O seguro de R&W é um produto especializado que oferece cobertura exclusivamente ao comprador por perdas financeiras decorrentes do descumprimento quanto ao conteúdo das declarações e garantias prestadas pelo vendedor, inclusive aquelas relativas a contingências tributárias, se aplicáveis, e cobertas pela apólice no contexto de um M&A.

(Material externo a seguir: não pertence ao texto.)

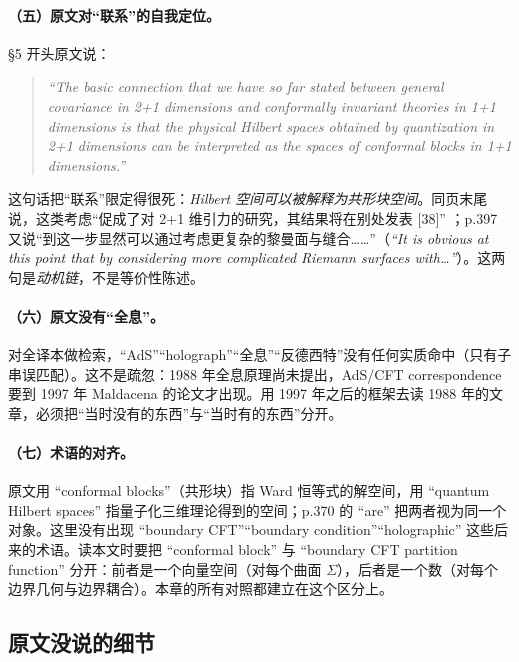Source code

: \paragraph{（五）原文对“联系”的自我定位。}
\S5 开头原文说：
\begin{quote}
\emph{“The basic connection that we have so far stated between general covariance in 2+1 dimensions and conformally invariant theories in 1+1 dimensions is that the physical Hilbert spaces obtained by quantization in 2+1 dimensions can be interpreted as the spaces of conformal blocks in 1+1 dimensions.”}
\end{quote}
 这句话把“联系”限定得很死：\emph{Hilbert 空间可以被解释为共形块空间}。同页末尾说，这类考虑“促成了对 2+1 维引力的研究，其结果将在别处发表 [38]” ；p.397 又说“到这一步显然可以通过考虑更复杂的黎曼面与缝合……”（\emph{“It is obvious at this point that by considering more complicated Riemann surfaces with\dots”}）。这两句是\emph{动机链}，不是等价性陈述。

\paragraph{（六）原文没有“全息”。}
对全译本做检索，“AdS”“holograph”“全息”“反德西特”没有任何实质命中（只有子串误匹配）。这不是疏忽：1988 年全息原理尚未提出，AdS/CFT  correspondence 要到 1997 年 Maldacena 的论文才出现。用 1997 年之后的框架去读 1988 年的文章，必须把“当时没有的东西”与“当时有的东西”分开。

\paragraph{（七）术语的对齐。}
原文用 “conformal blocks”（共形块）指 Ward 恒等式的解空间，用 “quantum Hilbert spaces” 指量子化三维理论得到的空间；p.370 的 “are” 把两者视为同一个对象。这里没有出现 “boundary CFT”“boundary condition”“holographic” 这些后来的术语。读本文时要把 “conformal block” 与 “boundary CFT partition function” 分开：前者是一个向量空间（对每个曲面 $\Sigma$），后者是一个数（对每个边界几何与边界耦合）。本章的所有对照都建立在这个区分上。

\subsection{原文没说的细节}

A cobertura do seguro de R&W não abrange, entretanto, quebra de qualquer declaração e garantia, mas tão somente daquela relativa a passivo oculto, ou seja, aquele não conhecido ou esperado pelo vendedor e comprador. Por exemplo, não são segurados os riscos conhecidos pelo comprador, e aqueles riscos que são desconhecidos porque a matéria em questão fora excluída da due diligence. Adicionalmente, o seguro de R&W atualmente disponível no Brasil tem franquia obrigatória, o que exclui, portanto, da cobertura securitária eventuais perdas relativas à quebra de declarações e garantias seguradas em valores iguais ou inferiores ao de minimis e à franquia agregada (que varia de 1 a 3% do valor da transação) estabelecidos na apólice.

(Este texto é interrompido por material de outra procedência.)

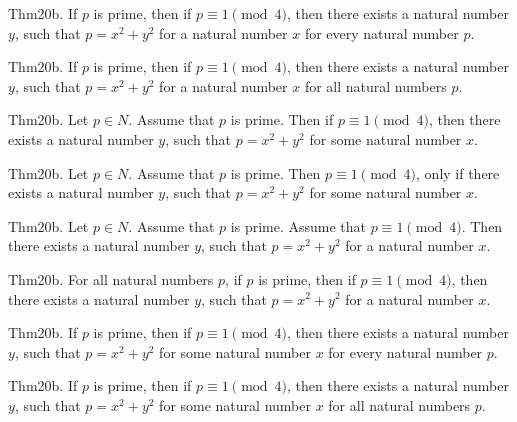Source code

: \documentclass{article}
\begin{document}
Thm20b. If $p$ is prime, then if $p \equiv 1 \pmod{ 4}$, then there exists a natural number $y$, such that $p = x ^{ 2}+ y ^{ 2}$ for a natural number $x$ for every natural number $p$.

Thm20b. If $p$ is prime, then if $p \equiv 1 \pmod{ 4}$, then there exists a natural number $y$, such that $p = x ^{ 2}+ y ^{ 2}$ for a natural number $x$ for all natural numbers $p$.

Thm20b. Let $p \in N$. Assume that $p$ is prime. Then if $p \equiv 1 \pmod{ 4}$, then there exists a natural number $y$, such that $p = x ^{ 2}+ y ^{ 2}$ for some natural number $x$.

Thm20b. Let $p \in N$. Assume that $p$ is prime. Then $p \equiv 1 \pmod{ 4}$, only if there exists a natural number $y$, such that $p = x ^{ 2}+ y ^{ 2}$ for some natural number $x$.

Thm20b. Let $p \in N$. Assume that $p$ is prime. Assume that $p \equiv 1 \pmod{ 4}$. Then there exists a natural number $y$, such that $p = x ^{ 2}+ y ^{ 2}$ for a natural number $x$.

Thm20b. For all natural numbers $p$, if $p$ is prime, then if $p \equiv 1 \pmod{ 4}$, then there exists a natural number $y$, such that $p = x ^{ 2}+ y ^{ 2}$ for a natural number $x$.

Thm20b. If $p$ is prime, then if $p \equiv 1 \pmod{ 4}$, then there exists a natural number $y$, such that $p = x ^{ 2}+ y ^{ 2}$ for some natural number $x$ for every natural number $p$.

Thm20b. If $p$ is prime, then if $p \equiv 1 \pmod{ 4}$, then there exists a natural number $y$, such that $p = x ^{ 2}+ y ^{ 2}$ for some natural number $x$ for all natural numbers $p$.
\end{document}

Pelo seguro de R&W, o comprador é indenizado dos valores que tenha direito a reclamar contra o vendedor, bem como dos custos para realizar sua defesa até o limite máximo de garantia da apólice contratada.

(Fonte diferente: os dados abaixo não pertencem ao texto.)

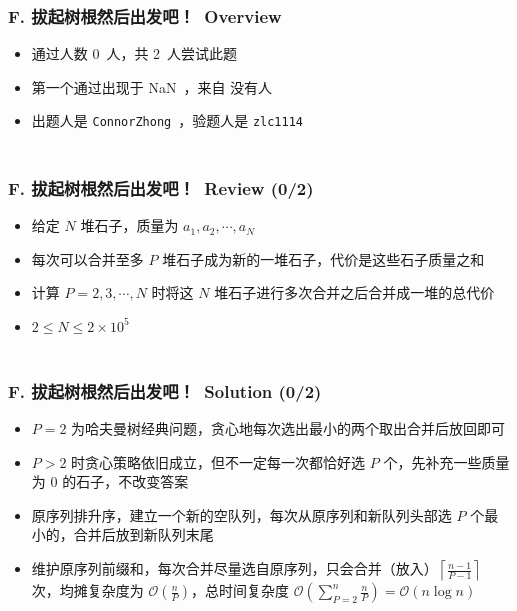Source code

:\documentclass[notheorems]{beamer}
\newcommand{\zhProbF}{拔起树根然后出发吧！}\newcommand{\DiffF}{Medium}	\newcommand{\AuthProbF}{\texttt{ConnorZhong}}	\newcommand{\TestProbF}{\texttt{zlc1114}}
\newcommand{\TBD}{NaN}	\newcommand{\NONE}{没有人}	\newcommand{\INF}{$\infty$} \newcommand{\Someone}{佚名}
\newcommand{\AccInProbF}{0}	\newcommand{\SubInProbF}{2}	\newcommand{\RatInProbF}{00.00\%}
\newcommand{\FirPenInProbF}{\TBD}		\newcommand{\FirPerInProbF}{\NONE}
\begin{document}
\begin{frame}[label = ProbF]
\frametitle{\\ F. \zhProbF\ Overview}
\begin{spacing}{2.0} \large
\begin{itemize}
\item 通过人数 \AccInProbF\ 人，共 \SubInProbF\ 人尝试此题
\item 第一个通过出现于 \FirPenInProbF\ ，来自 \FirPerInProbF\ 
\item 出题人是 \AuthProbF\ ，验题人是 \TestProbF\
\end{itemize}
\end{spacing}
\end{frame}
\begin{frame}
\frametitle{\\ F. \zhProbF\ Review (\AccInProbF/\SubInProbF)}
\begin{spacing}{2.0} \large
\begin{itemize}
\item 给定 $N$ 堆石子，质量为 $a_1, a_2, \cdots, a_N$
\item 每次可以合并至多 $P$ 堆石子成为新的一堆石子，代价是这些石子质量之和
\item 计算 $P = 2, 3, \cdots, N$ 时将这 $N$ 堆石子进行多次合并之后合并成一堆的总代价
\item $2 \leq N \leq 2 \times 10^5$
\end{itemize}
\end{spacing}
\end{frame}
\begin{frame}
\frametitle{\\ F. \zhProbF\ Solution (\AccInProbF/\SubInProbF)}
\begin{spacing}{1.5} \large
\begin{itemize}[<+->]
\item $P = 2$ 为哈夫曼树经典问题，贪心地每次选出最小的两个取出合并后放回即可
\item $P > 2$ 时贪心策略依旧成立，但不一定每一次都恰好选 $P$ 个，先补充一些质量为 $0$ 的石子，不改变答案
\item 原序列排升序，建立一个新的空队列，每次从原序列和新队列头部选 $P$ 个最小的，合并后放到新队列末尾
\item 维护原序列前缀和，每次合并尽量选自原序列，只会合并（放入）$\left\lceil\frac{n - 1}{P - 1}\right\rceil$ 次，均摊复杂度为 $\mathcal{O}(\frac{n}{P})$，总时间复杂度 $\mathcal{O}(\sum_{P = 2}^{n}{\frac{n}{P}}) = \mathcal{O}(n \log n)$
\end{itemize}
\end{spacing}
\end{frame}
\end{document}

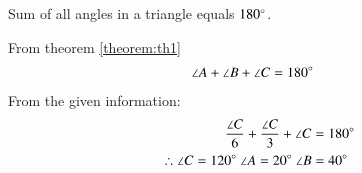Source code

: \begin{theorem}\label{theorem:th1}
Sum of all angles in a triangle equals $180\degree$.
\end{theorem}
\solution  From theorem \ref{theorem:th1}
\begin{align}
\angle A + \angle B + \angle C &=  180\degree
\end{align}
From the given information:
\begin{align}
\frac{\angle C}{6} + \frac{\angle C}{3} + \angle C &=  180\degree\\
\therefore \angle C = 120\degree \ \angle A = 20\degree \ \angle B &= 40\degree \nonumber
\end{align}




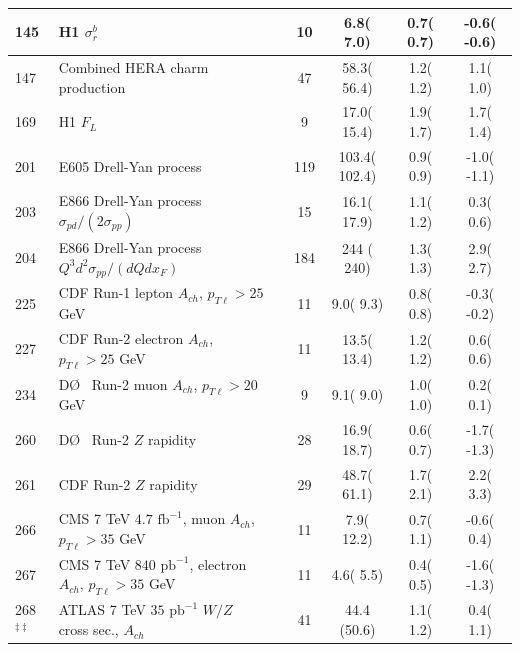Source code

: \begin{table}[htbp]
\begin{tabular}{|l|lr|c|c|c|c|}
 145 & H1 $\sigma_{r}^{b}$                                                                 & \cite{Aktas:2004az}         &   10  &     6.8(   7.0) &   0.7( 0.7) &  -0.6( -0.6)   \tabularnewline\hline
 147 & Combined HERA charm production                                                      & \cite{Abramowicz:1900rp}    &   47  &    58.3(  56.4) &   1.2( 1.2) &   1.1(  1.0)   \tabularnewline\hline
 169 & H1 $F_{L}$                                                                          & \cite{Collaboration:2010ry} &    9  &    17.0(  15.4) &   1.9( 1.7) &   1.7(  1.4)   \tabularnewline\hline
 201 & E605 Drell-Yan process                                                              & \cite{Moreno:1990sf}        &  119  &   103.4( 102.4) &   0.9( 0.9) &  -1.0( -1.1)   \tabularnewline\hline
 203 & E866 Drell-Yan process  $\sigma_{pd}/(2\sigma_{pp})$                                & \cite{Towell:2001nh}        &   15  &    16.1(  17.9) &   1.1( 1.2) &   0.3(  0.6)   \tabularnewline\hline
 204 & E866 Drell-Yan process  $Q^3 d^2\sigma_{pp}/(dQ dx_F)$                              & \cite{Webb:2003ps}          &  184  &   244 ( 240) &   1.3( 1.3) &   2.9(  2.7)   \tabularnewline\hline
 225 & CDF Run-1 lepton $A_{ch}$, $p_{T\ell}>25$ GeV                                    & \cite{Abe:1998rv}           &   11  &     9.0(   9.3) &   0.8( 0.8) &  -0.3( -0.2)   \tabularnewline\hline
 227 & CDF Run-2 electron $A_{ch}$, $p_{T\ell}>25$ GeV                                     & \cite{Acosta:2005ud}        &   11  &    13.5(  13.4) &   1.2( 1.2) &   0.6(  0.6)   \tabularnewline\hline
 234 & D\O~ Run-2 muon $A_{ch}$, $p_{T\ell}>20$ GeV                                        & \cite{Abazov:2007pm}        &    9  &     9.1(   9.0) &   1.0( 1.0) &   0.2(  0.1)   \tabularnewline\hline
 260 & D\O~ Run-2 $Z$ rapidity                       &
 \cite{Abazov:2007jy}        &   28  &    16.9(  18.7) &   0.6( 0.7) &  -1.7( -1.3)   \tabularnewline\hline
 261 & CDF Run-2 $Z$ rapidity                                                              & \cite{Aaltonen:2010zza}     &   29  &    48.7(  61.1) &   1.7( 2.1) &   2.2(  3.3)   \tabularnewline\hline
 266 & CMS 7 TeV $4.7\mbox{ fb}^{-1}$, muon $A_{ch}$, $p_{T\ell}>35$ GeV                   & \cite{Chatrchyan:2013mza}   &   11  &     7.9(  12.2) &   0.7( 1.1) &  -0.6(  0.4)   \tabularnewline\hline
 267 & CMS 7 TeV $840\mbox{ pb}^{-1}$, electron $A_{ch}$, $p_{T\ell}>35$ GeV               & \cite{Chatrchyan:2012xt}    &   11  &    4.6(  5.5) &   0.4( 0.5) &   -1.6(  -1.3)   \tabularnewline\hline
 268$^{\ddagger\ddagger}$ & ATLAS 7 TeV $35\mbox{ pb}^{-1}$ $W/Z$ cross sec., $A_{ch}$                          & \cite{Aad:2011dm}           &   41  &    44.4   (50.6) &   1.1( 1.2) &   0.4(  1.1)   \tabularnewline\hline

\end{tabular}
\end{table}
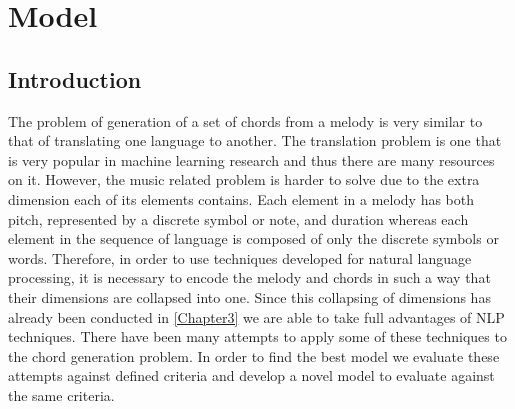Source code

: 
\chapter{Model} %
\label{Chapter4} %


\newcommand{\keyword}[1]{\textbf{#1}}
\newcommand{\tabhead}[1]{\textbf{#1}}
\newcommand{\code}[1]{\texttt{#1}}
\newcommand{\file}[1]{\texttt{\bfseries#1}}
\newcommand{\option}[1]{\texttt{\itshape#1}}



\section{Introduction}


The problem of generation of a set of chords from a melody is very similar to that of translating one language to another. 
The translation problem is one that is very popular in machine learning research and thus there are many resources on it.  
However, the music related problem is harder to solve due to the extra dimension each of its elements contains. 
Each element in a melody has both pitch, represented by a discrete symbol or note, and duration whereas each element in the sequence of language is composed of only the discrete symbols or words.  
Therefore, in order to use techniques developed for natural language processing, it is necessary to encode the melody and chords in such a way that their dimensions are collapsed into one. 
Since this collapsing of dimensions has already been conducted in \autoref{Chapter3} we are able to take full advantages of NLP techniques.
There have been many attempts to apply some of these techniques to the chord generation problem. 
In order to find the best model we evaluate these attempts against defined criteria and develop a novel model to evaluate against the same criteria.


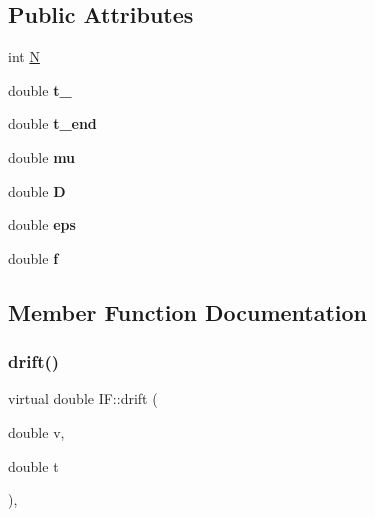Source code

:\subsection*{Public Attributes}
\begin{DoxyCompactItemize}
\item 
int \mbox{\hyperlink{classIF_aa81bddacf949214f2265214d7174f4c2}{N}}
\item 
\mbox{\label{classIF_ab9ff14c2b3690db446567d26cdf21540}} 
double {\bfseries t\+\_}
\item 
\mbox{\label{classIF_a2c512964adfc0421306b655ba3c85d3d}} 
double {\bfseries t\+\_\+end}
\item 
\mbox{\label{classIF_a9f690c993d7b7cd0095e26607503db72}} 
double {\bfseries mu}
\item 
\mbox{\label{classIF_a7e0fdbf32975dba0acf8096524885639}} 
double {\bfseries D}
\item 
\mbox{\label{classIF_aa91a852e6ea237c13679ecc65a9931d6}} 
double {\bfseries eps}
\item 
\mbox{\label{classIF_a26cf73a30be35c3e8a80e2a2f8e739f9}} 
double {\bfseries f}
\end{DoxyCompactItemize}


\subsection{Member Function Documentation}
\mbox{\label{classIF_a9bbd53df68cb9028bf87cf5273253e91}} 
\subsubsection{\texorpdfstring{drift()}{drift()}}
{\footnotesize\ttfamily virtual double I\+F\+::drift (\begin{DoxyParamCaption}\item[{double}]{v,  }\item[{double}]{t }\end{DoxyParamCaption})\hspace{0.3cm}{\ttfamily [inline]}, {\ttfamily [virtual]}}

As apólices são feitas sob medida para o M&A em questão a partir da avaliação dos riscos típicos das atividades desenvolvidas pela sociedade-alvo, dos resultados da due diligence feita, das demonstrações financeiras da sociedade-alvo e, como o próprio nome já indica, da cláusula de declarações e garantias constante do contrato de M&A.

Assim, o seguro de R&W representa uma segurança adicional para investidores, particularmente em contratos de M&A nos quais o comprador não tem o nível desejado de indenização para o período pós-fechamento e/ou pelo prazo desejado, ou o vendedor não tem capacidade financeira para suportar eventuais passivos ocultos. Um potencial comprador poderá, inclusive, diferenciar-se em processos de venda competitivos mediante apresentação de proposta de aquisição que inclua a contratação de um seguro de R&W. Como efeito prático, isso pode representar uma vantagem para todas as partes envolvidas no M&A, contribuindo para reduzir (e até mesmo eliminar) a utilização de uma conta escrow para o eventual pagamento de indenização.

Conforme acima mencionado, o seguro de R&W visa tão somente garantir indenização securitária ao comprador em caso de perda decorrente do descumprimento das declarações e garantias feitas pelo vendedor no contexto da operação de M&A, mas não elimina os riscos totalmente. Não se trata, portanto, de uma carta branca que escusa as partes de dispensar a devida atenção à cláusula de declarações e garantias ou ao procedimento de due diligence propriamente dito. Isso vale, especialmente, para o vendedor a quem a seguradora terá direito de regresso, especialmente em caso de fraude ou má-fé na prestação de declarações e garantias.


[1] Revista Seguro Total. “Cresce procura por seguros para riscos relacionados a fusões e aquisições”. São Paulo: PubliSeg. Nº 191, 2018.